La Jornada
La gira que el presidente iraní, Mahmud Ajmadineyad, realiza por cuatro naciones latinoamericanas –Venezuela, Nicaragua, Cuba y Ecuador– constituye un abierto desafío de los gobiernos anfitriones a la advertencia emitida el pasado viernes por Washington, por conducto de la vocera del Departamento de Estado, Victtoria Nuland, en el sentido de que las naciones de la región deben abstenerse de profundizar sus vínculos con la república islámica. Significativamente, en vísperas del periplo de Ahmadinejad, el gobierno estadunidense declaró persona no grata a la cónsul general de Venezuela en Miami, Livia Acosta Noguera, y ordenó su inmediata expulsión del país. En un reportaje de la cadena Univisión, que fue recibido con escepticismo por la mayor parte de la opinión pública del país vecino, la diplomática venezolana había sido señalada recientemente por su supuesta participación en un complot iraní para cometer atentados en Washington.

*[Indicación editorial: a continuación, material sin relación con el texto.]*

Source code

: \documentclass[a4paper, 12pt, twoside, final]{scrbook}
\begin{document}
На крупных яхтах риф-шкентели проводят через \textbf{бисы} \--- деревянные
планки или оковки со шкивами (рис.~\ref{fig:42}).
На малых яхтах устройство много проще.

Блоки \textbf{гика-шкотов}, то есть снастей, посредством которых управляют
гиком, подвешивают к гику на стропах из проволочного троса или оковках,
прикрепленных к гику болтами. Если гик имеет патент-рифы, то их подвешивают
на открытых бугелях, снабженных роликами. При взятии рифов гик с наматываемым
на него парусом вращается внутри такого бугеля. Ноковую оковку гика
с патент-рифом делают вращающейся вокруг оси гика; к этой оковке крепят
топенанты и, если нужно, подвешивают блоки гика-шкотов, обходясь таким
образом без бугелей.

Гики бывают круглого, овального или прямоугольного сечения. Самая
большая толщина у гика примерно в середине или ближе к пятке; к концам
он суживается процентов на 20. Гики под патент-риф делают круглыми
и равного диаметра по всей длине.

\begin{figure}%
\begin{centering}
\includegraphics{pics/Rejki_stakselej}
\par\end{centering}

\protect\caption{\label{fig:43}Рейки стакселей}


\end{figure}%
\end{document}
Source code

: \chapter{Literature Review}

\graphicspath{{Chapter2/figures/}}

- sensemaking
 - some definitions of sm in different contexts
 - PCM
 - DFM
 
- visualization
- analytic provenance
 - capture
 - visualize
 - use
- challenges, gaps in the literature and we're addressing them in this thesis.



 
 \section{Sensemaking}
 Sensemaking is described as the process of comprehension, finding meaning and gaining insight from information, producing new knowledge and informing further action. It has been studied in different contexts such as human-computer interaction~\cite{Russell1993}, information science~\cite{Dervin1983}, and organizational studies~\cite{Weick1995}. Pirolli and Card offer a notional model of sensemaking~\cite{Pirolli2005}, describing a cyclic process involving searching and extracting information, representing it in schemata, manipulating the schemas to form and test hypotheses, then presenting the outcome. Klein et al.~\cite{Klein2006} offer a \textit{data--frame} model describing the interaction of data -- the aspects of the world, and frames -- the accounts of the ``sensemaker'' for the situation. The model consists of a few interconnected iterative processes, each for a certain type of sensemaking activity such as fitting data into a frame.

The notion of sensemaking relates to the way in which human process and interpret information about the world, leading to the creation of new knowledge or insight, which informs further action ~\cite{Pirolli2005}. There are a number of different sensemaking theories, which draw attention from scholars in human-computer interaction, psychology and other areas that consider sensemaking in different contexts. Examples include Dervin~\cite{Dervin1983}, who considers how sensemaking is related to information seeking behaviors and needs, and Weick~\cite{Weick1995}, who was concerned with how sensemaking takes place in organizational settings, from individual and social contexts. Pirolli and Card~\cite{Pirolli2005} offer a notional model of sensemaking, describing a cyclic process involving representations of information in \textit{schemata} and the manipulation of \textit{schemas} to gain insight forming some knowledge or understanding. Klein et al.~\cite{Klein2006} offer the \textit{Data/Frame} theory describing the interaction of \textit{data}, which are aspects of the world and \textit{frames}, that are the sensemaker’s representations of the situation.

La animadversión de la Casa Blanca y de sus aliados regionales –particularmente los gobiernos colombiano y mexicano– contra Teherán no está relacionada con el tema de los derechos humanos, cuya situación es tan criticable en Irán como en Estados Unidos, Colombia y México; tampoco parece haber sustancia en los alegatos de que la nación persa promueve acciones terroristas; la razón real del enojo es la determinación de la república islámica de ejercer su independencia en todas las áreas, incluido el desarrollo de tecnología nuclear que podría tener derivaciones militares. Aun si fuera cierta la acusación de que los gobernantes iraníes pretenden fabricar bombas atómicas, tal actitud, si bien lamentable y alarmante desde la perspectiva de la proliferación nuclear, sería la consecuencia natural del agresivo injerencismo militar estadunidense en Medio Oriente y de la doble moral de Occidente ante el proceso armamentista que llevó a Israel a hacerse de un arsenal nuclear sin que nadie en Estados Unidos o Europa hiciera nada por detenerlo.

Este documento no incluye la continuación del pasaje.